*** INPUT MATERIAL Section Begins ***

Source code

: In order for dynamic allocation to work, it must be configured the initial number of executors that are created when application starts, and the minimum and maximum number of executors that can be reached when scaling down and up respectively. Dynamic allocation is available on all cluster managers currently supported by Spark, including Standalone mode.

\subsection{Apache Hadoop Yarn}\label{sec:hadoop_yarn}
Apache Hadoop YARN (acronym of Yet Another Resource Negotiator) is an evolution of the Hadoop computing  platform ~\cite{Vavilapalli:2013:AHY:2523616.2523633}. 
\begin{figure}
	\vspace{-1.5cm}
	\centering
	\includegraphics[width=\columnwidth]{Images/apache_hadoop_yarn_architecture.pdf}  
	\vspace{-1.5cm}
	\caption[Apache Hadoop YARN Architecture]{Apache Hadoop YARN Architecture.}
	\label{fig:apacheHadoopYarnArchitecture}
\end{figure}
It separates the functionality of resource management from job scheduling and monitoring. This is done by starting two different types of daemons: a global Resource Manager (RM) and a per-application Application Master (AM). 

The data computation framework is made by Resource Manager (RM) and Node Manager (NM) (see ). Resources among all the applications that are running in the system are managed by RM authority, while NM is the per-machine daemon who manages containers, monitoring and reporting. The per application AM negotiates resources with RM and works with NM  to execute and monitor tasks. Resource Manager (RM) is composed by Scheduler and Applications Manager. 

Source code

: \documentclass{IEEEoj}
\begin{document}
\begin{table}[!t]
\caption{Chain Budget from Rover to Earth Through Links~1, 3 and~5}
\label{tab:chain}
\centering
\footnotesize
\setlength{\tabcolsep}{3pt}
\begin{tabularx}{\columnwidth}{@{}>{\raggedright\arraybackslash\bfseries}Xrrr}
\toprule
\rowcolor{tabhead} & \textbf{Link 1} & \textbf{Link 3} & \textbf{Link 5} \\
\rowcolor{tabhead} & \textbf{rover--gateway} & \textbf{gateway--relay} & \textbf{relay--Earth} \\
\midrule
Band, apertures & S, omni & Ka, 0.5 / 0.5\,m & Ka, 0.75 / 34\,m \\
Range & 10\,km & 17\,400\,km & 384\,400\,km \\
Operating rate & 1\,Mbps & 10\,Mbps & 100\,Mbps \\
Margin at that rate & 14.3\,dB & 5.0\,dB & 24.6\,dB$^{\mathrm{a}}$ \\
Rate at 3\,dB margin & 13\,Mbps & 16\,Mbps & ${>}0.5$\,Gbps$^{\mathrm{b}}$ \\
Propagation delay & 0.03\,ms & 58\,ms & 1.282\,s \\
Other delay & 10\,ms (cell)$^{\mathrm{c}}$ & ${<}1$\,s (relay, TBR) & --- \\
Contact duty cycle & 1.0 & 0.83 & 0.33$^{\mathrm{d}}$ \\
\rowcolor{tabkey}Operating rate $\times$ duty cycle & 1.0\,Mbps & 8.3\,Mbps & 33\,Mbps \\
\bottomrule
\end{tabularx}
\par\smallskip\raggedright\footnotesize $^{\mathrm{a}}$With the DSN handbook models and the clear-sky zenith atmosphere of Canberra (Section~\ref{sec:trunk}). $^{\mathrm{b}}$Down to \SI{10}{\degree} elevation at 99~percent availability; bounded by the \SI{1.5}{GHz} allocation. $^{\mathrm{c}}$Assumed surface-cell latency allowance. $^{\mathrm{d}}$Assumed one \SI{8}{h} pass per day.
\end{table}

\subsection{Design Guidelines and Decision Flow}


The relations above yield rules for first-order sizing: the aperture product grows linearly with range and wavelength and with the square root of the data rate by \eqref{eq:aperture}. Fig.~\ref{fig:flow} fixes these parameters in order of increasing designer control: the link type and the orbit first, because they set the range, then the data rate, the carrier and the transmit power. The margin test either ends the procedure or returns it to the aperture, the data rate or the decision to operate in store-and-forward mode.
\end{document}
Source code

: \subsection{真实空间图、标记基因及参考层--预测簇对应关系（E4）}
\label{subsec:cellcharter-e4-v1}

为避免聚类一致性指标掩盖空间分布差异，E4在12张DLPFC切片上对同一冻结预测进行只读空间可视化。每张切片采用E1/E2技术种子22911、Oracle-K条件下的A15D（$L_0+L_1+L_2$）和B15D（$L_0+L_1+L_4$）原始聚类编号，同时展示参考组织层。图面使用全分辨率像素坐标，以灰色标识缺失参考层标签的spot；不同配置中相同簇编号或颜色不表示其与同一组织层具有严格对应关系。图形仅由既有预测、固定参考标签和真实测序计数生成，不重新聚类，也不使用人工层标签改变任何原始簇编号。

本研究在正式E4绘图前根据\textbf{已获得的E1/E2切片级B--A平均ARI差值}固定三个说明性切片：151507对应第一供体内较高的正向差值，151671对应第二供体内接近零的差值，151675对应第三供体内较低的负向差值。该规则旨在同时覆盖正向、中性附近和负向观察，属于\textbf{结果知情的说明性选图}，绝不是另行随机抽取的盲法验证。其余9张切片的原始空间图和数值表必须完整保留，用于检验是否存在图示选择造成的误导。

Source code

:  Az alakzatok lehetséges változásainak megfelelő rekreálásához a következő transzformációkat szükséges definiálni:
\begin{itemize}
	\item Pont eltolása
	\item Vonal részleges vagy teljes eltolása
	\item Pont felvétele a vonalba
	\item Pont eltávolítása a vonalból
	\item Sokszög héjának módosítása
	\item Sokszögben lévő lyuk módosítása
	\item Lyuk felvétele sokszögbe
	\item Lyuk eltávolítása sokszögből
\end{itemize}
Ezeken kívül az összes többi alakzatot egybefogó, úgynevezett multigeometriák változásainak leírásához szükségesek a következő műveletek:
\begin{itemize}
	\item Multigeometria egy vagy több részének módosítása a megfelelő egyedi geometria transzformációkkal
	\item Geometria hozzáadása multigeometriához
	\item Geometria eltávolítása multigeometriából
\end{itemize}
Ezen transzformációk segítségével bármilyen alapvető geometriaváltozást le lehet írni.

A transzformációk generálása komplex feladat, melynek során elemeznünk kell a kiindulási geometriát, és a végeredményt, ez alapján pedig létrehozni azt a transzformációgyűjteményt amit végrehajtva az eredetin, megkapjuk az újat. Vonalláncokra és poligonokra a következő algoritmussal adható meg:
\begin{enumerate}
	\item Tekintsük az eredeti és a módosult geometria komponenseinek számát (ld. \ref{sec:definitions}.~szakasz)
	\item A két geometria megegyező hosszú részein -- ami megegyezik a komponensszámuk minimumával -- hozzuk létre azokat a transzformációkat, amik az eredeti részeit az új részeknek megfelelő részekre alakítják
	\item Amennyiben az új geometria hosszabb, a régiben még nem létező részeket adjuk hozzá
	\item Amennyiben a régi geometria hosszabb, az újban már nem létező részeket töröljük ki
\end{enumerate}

*** INPUT MATERIAL Section Ends ***

▶ **WHAT YOU ARE ASKED TO DO**
Reproduce each line of the data containing the word "allocation".

▶ **RESULT OF THE EXERCISE**
: In order for dynamic allocation to work, it must be configured the initial number of executors that are created when application starts, and the minimum and maximum number of executors that can be reached when scaling down and up respectively. Dynamic allocation is available on all cluster managers currently supported by Spark, including Standalone mode.
\par\smallskip\raggedright\footnotesize $^{\mathrm{a}}$With the DSN handbook models and the clear-sky zenith atmosphere of Canberra (Section~\ref{sec:trunk}). $^{\mathrm{b}}$Down to \SI{10}{\degree} elevation at 99~percent availability; bounded by the \SI{1.5}{GHz} allocation. $^{\mathrm{c}}$Assumed surface-cell latency allowance. $^{\mathrm{d}}$Assumed one \SI{8}{h} pass per day.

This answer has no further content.